DATA PROVIDED -
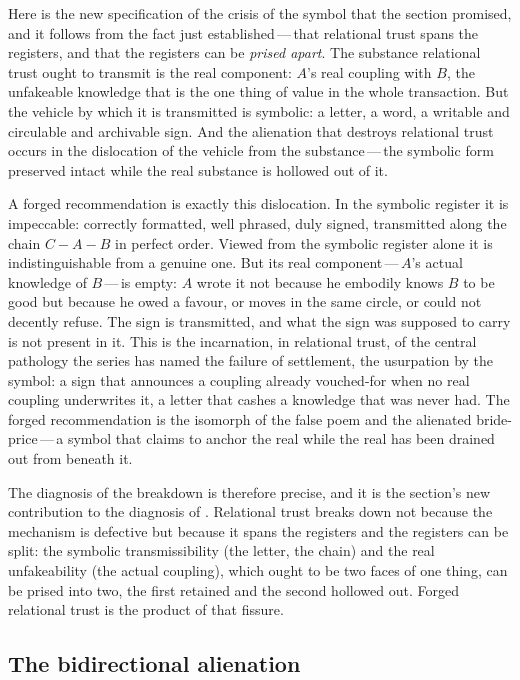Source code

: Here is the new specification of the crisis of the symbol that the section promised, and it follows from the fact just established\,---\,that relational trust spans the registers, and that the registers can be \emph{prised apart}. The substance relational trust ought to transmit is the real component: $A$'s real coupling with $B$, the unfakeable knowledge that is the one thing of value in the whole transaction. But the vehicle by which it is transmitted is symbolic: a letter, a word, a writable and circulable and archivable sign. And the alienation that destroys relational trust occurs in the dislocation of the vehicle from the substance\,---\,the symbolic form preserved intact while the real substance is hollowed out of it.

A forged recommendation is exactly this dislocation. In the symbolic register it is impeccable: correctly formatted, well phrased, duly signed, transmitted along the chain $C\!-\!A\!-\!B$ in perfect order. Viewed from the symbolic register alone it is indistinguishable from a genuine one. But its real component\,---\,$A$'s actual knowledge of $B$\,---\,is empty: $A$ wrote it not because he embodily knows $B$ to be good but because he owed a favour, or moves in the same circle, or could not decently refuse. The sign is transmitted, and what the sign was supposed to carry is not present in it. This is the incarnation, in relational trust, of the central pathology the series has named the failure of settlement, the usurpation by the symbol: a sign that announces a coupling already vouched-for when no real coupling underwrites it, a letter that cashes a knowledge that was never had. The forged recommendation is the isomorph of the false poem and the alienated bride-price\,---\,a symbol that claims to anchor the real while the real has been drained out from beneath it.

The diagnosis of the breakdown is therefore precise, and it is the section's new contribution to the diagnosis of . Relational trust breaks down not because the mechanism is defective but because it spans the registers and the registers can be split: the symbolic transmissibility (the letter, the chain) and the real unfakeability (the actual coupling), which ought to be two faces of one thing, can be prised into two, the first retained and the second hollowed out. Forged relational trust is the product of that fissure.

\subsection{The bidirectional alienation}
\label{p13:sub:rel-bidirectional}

ABOUT THIS EXERCISE -
Each record must be quoted in full and exactly. Do not include the pictures.

TASK ANSWER -
Source code

: Here is the new specification of the crisis of the symbol that the section promised, and it follows from the fact just established\,---\,that relational trust spans the registers, and that the registers can be \emph{prised apart}. The substance relational trust ought to transmit is the real component: $A$'s real coupling with $B$, the unfakeable knowledge that is the one thing of value in the whole transaction. But the vehicle by which it is transmitted is symbolic: a letter, a word, a writable and circulable and archivable sign. And the alienation that destroys relational trust occurs in the dislocation of the vehicle from the substance\,---\,the symbolic form preserved intact while the real substance is hollowed out of it.

A forged recommendation is exactly this dislocation. In the symbolic register it is impeccable: correctly formatted, well phrased, duly signed, transmitted along the chain $C\!-\!A\!-\!B$ in perfect order. Viewed from the symbolic register alone it is indistinguishable from a genuine one. But its real component\,---\,$A$'s actual knowledge of $B$\,---\,is empty: $A$ wrote it not because he embodily knows $B$ to be good but because he owed a favour, or moves in the same circle, or could not decently refuse. The sign is transmitted, and what the sign was supposed to carry is not present in it. This is the incarnation, in relational trust, of the central pathology the series has named the failure of settlement, the usurpation by the symbol: a sign that announces a coupling already vouched-for when no real coupling underwrites it, a letter that cashes a knowledge that was never had. The forged recommendation is the isomorph of the false poem and the alienated bride-price\,---\,a symbol that claims to anchor the real while the real has been drained out from beneath it.

The diagnosis of the breakdown is therefore precise, and it is the section's new contribution to the diagnosis of . Relational trust breaks down not because the mechanism is defective but because it spans the registers and the registers can be split: the symbolic transmissibility (the letter, the chain) and the real unfakeability (the actual coupling), which ought to be two faces of one thing, can be prised into two, the first retained and the second hollowed out. Forged relational trust is the product of that fissure.

\subsection{The bidirectional alienation}
\label{p13:sub:rel-bidirectional}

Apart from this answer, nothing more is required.